8. Admit you're wrong and move on.


"The only thing to do when a man is wrong is to be right by ceasing to be wrong."

"A loss never bothers me after I take it. I forget it overnight. But being wrong -- not taking the loss -- that is what does the damage to the pocketbook and to the soul."

"A speculator must concern himself with making money out of the market and not with insisting that the tape must agree with him. Never argue with it or ask it for reasons or explanations. Stockmarket post-mortems don't pay dividends."


9. Speculate intelligently instead of trading blindly, ergo, gambling on tips


"The one game of all games that really requires study before making a play is the one he goes into without his usual highly intelligent preliminary and precautionary doubts. He will risk half his fortune in the stock market with less reflection than he devotes to the selection of a medium-priced automobile."
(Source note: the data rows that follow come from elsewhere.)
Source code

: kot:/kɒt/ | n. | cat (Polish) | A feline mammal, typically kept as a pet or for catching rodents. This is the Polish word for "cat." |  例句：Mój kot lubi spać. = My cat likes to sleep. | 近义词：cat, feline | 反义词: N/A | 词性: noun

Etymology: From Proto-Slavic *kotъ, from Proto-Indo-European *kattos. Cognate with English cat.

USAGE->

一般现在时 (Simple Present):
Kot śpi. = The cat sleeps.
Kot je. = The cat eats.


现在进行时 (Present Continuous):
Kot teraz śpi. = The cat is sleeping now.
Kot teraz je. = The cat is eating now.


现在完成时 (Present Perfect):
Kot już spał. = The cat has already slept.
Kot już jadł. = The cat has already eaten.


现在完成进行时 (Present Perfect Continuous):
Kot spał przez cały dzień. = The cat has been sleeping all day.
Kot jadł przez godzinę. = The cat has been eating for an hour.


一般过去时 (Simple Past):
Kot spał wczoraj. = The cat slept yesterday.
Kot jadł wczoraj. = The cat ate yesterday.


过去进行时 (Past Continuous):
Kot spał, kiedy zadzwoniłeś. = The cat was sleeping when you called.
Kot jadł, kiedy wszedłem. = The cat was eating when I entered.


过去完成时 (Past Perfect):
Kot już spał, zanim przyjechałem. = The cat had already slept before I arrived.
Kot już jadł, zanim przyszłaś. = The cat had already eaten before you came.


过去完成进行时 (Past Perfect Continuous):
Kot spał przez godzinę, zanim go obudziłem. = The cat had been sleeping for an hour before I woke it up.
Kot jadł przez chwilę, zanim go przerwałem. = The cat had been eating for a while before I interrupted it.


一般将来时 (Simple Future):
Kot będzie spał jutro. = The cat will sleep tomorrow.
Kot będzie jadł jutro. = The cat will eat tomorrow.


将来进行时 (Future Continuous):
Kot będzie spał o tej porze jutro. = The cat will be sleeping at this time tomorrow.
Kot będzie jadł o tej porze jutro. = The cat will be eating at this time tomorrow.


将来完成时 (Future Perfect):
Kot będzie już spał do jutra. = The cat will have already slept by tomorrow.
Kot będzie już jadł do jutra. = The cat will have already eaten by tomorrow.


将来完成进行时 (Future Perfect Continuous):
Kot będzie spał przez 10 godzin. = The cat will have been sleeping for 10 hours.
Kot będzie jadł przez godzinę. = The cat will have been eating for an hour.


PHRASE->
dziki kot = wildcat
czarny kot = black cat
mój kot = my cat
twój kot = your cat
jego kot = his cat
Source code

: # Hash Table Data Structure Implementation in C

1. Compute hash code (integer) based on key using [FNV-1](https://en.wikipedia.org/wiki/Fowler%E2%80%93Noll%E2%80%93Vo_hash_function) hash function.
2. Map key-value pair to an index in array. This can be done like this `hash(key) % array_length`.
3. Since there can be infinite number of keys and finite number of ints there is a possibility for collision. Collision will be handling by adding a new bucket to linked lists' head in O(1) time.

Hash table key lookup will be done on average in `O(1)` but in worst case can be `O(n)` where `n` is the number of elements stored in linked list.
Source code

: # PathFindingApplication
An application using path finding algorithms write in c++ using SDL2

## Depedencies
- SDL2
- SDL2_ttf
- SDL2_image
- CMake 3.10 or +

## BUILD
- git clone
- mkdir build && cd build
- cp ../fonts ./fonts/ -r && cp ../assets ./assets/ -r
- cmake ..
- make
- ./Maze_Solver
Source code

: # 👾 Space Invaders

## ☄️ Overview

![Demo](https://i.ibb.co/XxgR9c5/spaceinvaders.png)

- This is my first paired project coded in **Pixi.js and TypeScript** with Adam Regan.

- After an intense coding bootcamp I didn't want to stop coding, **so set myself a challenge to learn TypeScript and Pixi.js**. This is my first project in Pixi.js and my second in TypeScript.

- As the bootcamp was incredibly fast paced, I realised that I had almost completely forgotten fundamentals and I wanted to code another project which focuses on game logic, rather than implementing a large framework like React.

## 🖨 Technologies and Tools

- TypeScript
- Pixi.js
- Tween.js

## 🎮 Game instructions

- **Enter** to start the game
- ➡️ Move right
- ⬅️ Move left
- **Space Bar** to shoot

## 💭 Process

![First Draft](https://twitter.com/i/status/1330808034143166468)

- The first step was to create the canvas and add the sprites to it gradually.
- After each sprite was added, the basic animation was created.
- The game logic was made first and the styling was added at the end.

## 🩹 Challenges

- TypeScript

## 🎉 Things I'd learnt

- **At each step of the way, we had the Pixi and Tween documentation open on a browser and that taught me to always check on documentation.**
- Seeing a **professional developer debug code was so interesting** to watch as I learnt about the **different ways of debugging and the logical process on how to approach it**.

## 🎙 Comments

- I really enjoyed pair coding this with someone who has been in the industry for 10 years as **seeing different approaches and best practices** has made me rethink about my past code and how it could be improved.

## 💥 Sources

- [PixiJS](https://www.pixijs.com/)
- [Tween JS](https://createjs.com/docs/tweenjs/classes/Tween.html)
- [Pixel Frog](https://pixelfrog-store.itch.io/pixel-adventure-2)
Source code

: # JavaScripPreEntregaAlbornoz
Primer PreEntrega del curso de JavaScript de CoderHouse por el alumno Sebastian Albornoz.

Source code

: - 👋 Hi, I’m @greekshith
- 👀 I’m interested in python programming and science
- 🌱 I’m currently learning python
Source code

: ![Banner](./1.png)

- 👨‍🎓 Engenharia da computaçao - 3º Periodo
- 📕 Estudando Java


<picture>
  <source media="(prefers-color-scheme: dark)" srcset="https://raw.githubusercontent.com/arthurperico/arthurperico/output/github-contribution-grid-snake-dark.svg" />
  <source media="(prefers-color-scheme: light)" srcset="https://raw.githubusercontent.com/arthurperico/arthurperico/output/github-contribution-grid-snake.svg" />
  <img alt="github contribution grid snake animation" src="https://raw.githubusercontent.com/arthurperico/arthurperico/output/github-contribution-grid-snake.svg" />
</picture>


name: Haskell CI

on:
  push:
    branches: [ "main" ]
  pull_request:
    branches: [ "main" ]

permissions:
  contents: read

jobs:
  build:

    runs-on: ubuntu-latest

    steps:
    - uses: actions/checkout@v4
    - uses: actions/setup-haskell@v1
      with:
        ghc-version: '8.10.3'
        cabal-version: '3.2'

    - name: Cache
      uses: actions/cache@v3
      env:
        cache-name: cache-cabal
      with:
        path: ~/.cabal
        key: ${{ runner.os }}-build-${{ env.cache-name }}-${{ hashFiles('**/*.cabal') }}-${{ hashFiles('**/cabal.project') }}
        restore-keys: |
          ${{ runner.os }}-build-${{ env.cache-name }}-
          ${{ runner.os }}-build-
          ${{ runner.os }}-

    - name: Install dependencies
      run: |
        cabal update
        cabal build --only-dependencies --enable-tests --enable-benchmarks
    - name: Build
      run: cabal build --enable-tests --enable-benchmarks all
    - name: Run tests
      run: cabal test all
"Do you wish to gamble blindly in the hope of getting a great big profit or do you wish to speculate intelligently and get a smaller but much more probable profit?"


"How is the public protected against the danger of buying stocks above their real value? Who punishes the distributor of unjustified bullish news items? Nobody; and yet, the public loses more money buying stocks on anonymous inside advice when they are too high than it does selling out stocks below their value as a consequence of bearish advice during socalled "raids.""


10. No one can consistently and continuously beat the market. So if there's a guru or mentor selling you a foolproof system, he's just trying to fool you.
"I have said many times and cannot say it too often that the experience of years as a stock operator has convinced me that no man can consistently and continuously beat the stock market though he may make money in individual stocks on certain occasions. No matter how experienced a trader is the possibility of his making losing plays is always present because speculation cannot be made 100 percent safe."


These are just few of the many lessons you'll learn from the book, the rest, I'll leave it up to you to find out. :)


Trivia: In the book, Larry Livingston was used as pseudonym for Jesse Livermore.